More than 34,000 patients under the age of 16 took part in the Care Quality Commission survey across the country, including those treated at BRI.

They were asked questions about their hospital care during November and December 2016, and their parents and carers were also asked to rate their child's overall experience.

The survey found that 94% of eight to 15-year-olds who were asked if hospital staff looking after them in Bradford were friendly said yes while 87 per cent of them also said they were looked after well.

The survey showed 76% of parents and carers thought they were well looked after too although only 79% of them felt their child's overall patient experience was good, an outcome that was worse than some other Trusts - nationally 81% rated their child’s overall experience as eight or above out of ten.

Seventy per cent of children spoken to in Bradford said there were enough things for them to do in hospital but only 57% liked the food and just 42% said hospital staff played with them.

82% of parents and carers said the hospital was clean, compared to 97% nationally.

Professor Ted Baker, Chief Inspector of Hospitals at the Care Quality Commission said: “Overall, the NHS should be pleased with the results of the 2016 survey which show the majority of children and young people were happy with their care. This is a testament to the hard work and dedication of hospital staff working with children and young people across the country. It also reflects the findings from our inspections, which show the quality of children and young people’s services is often rated higher than any other core service within a hospital.
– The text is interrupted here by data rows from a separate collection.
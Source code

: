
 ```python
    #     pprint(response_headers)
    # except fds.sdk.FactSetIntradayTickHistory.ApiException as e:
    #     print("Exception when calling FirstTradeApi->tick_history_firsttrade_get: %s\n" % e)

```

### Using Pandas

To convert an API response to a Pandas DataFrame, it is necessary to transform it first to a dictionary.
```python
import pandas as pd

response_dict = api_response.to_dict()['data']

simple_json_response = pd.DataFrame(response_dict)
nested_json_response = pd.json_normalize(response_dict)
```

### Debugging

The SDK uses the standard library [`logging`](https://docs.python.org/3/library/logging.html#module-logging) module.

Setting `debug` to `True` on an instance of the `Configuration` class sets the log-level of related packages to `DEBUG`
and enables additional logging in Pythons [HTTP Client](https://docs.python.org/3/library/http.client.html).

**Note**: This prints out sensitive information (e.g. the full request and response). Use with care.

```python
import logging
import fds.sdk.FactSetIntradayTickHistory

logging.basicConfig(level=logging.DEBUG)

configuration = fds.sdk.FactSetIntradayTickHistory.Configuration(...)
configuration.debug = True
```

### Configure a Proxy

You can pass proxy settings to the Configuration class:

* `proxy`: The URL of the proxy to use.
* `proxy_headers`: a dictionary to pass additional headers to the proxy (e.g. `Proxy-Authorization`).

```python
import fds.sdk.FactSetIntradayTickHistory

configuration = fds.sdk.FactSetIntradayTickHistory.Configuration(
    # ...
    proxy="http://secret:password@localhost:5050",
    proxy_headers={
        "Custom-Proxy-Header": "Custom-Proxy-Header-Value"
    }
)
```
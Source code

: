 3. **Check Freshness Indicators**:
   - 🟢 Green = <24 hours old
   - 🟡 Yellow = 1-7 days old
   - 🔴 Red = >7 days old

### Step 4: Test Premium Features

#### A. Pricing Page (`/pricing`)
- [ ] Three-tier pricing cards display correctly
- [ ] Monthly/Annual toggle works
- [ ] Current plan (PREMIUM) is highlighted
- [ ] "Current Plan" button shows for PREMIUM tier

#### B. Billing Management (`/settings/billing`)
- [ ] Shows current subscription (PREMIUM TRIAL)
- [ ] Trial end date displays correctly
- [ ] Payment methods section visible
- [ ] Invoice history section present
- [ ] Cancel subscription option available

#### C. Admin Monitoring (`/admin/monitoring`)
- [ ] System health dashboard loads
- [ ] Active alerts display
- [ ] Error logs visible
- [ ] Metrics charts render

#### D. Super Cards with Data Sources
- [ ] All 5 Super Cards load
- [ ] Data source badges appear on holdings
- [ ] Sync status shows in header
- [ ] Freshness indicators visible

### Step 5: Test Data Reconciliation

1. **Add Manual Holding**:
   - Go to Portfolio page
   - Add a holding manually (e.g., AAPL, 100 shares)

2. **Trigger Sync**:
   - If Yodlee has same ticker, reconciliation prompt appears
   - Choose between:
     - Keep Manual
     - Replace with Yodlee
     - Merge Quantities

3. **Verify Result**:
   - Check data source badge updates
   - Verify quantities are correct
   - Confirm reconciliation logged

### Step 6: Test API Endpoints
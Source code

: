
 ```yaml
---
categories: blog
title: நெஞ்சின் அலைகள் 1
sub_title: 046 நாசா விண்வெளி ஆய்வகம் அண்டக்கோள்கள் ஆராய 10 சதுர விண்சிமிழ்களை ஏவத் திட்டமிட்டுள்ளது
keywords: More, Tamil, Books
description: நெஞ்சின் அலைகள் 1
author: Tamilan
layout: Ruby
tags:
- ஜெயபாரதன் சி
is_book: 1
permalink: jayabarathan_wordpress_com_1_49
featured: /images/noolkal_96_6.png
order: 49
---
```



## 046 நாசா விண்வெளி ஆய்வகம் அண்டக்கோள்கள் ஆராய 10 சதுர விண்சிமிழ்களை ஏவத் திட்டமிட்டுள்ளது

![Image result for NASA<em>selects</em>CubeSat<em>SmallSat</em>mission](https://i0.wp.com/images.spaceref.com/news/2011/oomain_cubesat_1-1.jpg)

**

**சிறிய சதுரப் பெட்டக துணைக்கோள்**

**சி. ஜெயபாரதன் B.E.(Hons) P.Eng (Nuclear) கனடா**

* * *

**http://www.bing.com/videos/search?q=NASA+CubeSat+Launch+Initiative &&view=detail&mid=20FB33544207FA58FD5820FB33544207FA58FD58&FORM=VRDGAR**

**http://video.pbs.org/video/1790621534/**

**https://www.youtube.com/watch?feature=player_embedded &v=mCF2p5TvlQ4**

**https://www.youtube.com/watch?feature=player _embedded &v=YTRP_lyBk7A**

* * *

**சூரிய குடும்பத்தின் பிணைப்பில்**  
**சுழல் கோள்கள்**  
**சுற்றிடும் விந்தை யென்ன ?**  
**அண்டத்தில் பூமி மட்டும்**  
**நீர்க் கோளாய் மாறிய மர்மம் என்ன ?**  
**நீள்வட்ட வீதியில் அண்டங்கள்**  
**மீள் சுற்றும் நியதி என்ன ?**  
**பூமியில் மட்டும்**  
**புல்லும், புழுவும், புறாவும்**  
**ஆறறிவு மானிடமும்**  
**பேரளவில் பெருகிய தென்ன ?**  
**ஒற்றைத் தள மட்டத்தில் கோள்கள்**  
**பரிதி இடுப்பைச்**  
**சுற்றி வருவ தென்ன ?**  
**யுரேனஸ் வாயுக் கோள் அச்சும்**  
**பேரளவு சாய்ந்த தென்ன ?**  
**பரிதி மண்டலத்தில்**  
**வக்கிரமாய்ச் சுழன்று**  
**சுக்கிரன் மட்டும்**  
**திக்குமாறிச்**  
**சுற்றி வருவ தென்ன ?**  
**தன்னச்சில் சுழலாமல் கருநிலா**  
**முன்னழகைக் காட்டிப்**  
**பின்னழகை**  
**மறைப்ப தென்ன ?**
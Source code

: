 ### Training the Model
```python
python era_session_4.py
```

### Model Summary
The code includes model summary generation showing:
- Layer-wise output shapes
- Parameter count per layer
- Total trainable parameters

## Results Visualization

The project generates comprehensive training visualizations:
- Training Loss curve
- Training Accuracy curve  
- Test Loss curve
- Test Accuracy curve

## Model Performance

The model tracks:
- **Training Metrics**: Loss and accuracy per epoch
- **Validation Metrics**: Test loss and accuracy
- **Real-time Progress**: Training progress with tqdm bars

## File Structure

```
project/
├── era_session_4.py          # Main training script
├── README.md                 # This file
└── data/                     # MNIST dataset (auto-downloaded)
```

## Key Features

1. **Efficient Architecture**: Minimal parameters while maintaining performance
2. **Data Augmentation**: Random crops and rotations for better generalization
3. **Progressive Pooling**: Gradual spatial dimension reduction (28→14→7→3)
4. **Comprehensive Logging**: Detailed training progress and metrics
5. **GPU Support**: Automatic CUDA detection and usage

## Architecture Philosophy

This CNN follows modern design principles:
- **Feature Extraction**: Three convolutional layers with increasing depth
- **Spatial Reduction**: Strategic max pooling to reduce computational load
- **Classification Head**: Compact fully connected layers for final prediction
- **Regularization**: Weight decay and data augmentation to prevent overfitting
“However, the survey does show some areas where children, young people and their parents and carers reported room for improvement. Hospitals should examine the results of this survey, together with our inspection reports and take steps to improve their care where necessary.

“We’re encouraging more children and young people to share their experiences of care with us. Along with our inspections, this feedback is crucial to help the NHS improve the quality of its services for children and young people.”

The survey findings have been shared with providers to review their individual results and take steps to address any areas where improvements are needed. CQC will continue to use the findings as part of its wider monitoring of the quality of children and young people’s services and to plan and target its inspections.